All of which leads to the rather obvious question – how can anyone hope to stand out from the crowd with the way things are done these days?
Well, the simple answer is to avoid the temptation to invest all of your eggs in the same basket – as in to accept that there’s more to life than online job search portals alone. These sites and services can be hugely powerful and beneficial, but ideally should be used alongside target job searching in order to stand the very best chance of being picked up.
But what exactly is a targeted job search and why is it such a big deal?
Roughly summarise, a target job search is an approach where instead of looking for jobs online in the usual way, you choose the companies you’d like to work for and target them directly. Be it one, two, ten or a hundred, you narrow down your search to the companies you really want to be a part of and focus on these exclusively. This allows you to concentrate your efforts on specific businesses and to get to know them inside and out. There’s a big difference between nailing a post you can do and getting into a post you like with a company you genuinely want to work with – this is only possible if you flip things around and look for companies you like over and above the actual posts.
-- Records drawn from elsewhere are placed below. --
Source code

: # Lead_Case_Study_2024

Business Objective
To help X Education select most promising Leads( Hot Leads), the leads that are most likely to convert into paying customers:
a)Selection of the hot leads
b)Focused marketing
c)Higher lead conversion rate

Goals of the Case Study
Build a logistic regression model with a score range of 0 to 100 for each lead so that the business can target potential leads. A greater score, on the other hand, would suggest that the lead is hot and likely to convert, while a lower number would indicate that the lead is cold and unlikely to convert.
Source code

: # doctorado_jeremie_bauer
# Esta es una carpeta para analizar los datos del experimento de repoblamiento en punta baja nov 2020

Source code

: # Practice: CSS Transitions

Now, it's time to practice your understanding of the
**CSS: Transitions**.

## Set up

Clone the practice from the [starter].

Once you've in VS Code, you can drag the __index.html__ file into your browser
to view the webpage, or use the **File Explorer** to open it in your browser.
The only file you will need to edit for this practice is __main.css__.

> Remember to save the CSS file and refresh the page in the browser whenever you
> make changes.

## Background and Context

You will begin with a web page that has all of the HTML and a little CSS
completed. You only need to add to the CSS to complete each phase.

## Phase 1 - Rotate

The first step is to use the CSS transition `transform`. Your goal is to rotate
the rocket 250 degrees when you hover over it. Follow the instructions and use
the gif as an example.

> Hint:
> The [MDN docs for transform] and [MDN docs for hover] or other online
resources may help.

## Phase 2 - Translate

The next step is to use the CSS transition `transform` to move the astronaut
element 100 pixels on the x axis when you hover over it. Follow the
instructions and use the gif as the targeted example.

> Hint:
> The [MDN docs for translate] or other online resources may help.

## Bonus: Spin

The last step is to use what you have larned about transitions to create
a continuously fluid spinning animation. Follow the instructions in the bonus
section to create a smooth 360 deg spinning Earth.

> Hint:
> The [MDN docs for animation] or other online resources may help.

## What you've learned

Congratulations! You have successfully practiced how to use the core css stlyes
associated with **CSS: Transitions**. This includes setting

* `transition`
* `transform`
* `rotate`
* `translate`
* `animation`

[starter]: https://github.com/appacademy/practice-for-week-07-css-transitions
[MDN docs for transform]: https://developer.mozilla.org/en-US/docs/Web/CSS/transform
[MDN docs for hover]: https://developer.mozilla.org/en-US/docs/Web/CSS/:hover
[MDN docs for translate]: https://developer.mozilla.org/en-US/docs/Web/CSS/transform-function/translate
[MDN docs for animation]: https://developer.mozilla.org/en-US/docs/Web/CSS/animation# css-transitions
After finding the companies you’re interested in and doing as much homework as necessary, the next step in the process is of course to reach out to them. But rather than just mailing out letters or cold calling at random, the best approach here is to use LinkedIn and other similar services to find out who the decision-makers and influencers are. Network with employees to find out more about the company and perhaps to give you the heads-up when it comes to upcoming opportunities. Connect with anyone that may be of interest to you and make sure your profile is befitting of the professional you’re pitching yourself as.
In terms of the advantages of choosing this method of job hunting, it all comes down to the very first point raised in this piece. For every hundred jobseekers looking for this kind of work, it’s rare to find even one that really goes out of their way to directly target the jobs and businesses they’d ideally like to work for. Instead, they make the usual online applications and just sit around hoping that eventually something will come along that ticks the right boxes. And it might, but they’ll never get the same kind of satisfaction that comes with landing the exact job with the perfect company they’d choose to work for above and beyond all other. With a targeted job search, you can and will be one of the few.
Last up, again as already touched upon there’s the way in which a targeted job search often enables an applicant to access an enormous stockpile of vacancies and opportunities that would never appear online. Studies have shown that the majority of vacancies never in fact make it to the kinds of job search sites most applicants rely on, having been allocated to candidates already known to the company beforehand. As such, it just makes sense to make sure that you are one of these candidates that the company knows or at least is aware of, in order to beat the pack to the punch when and where the best jobs come up.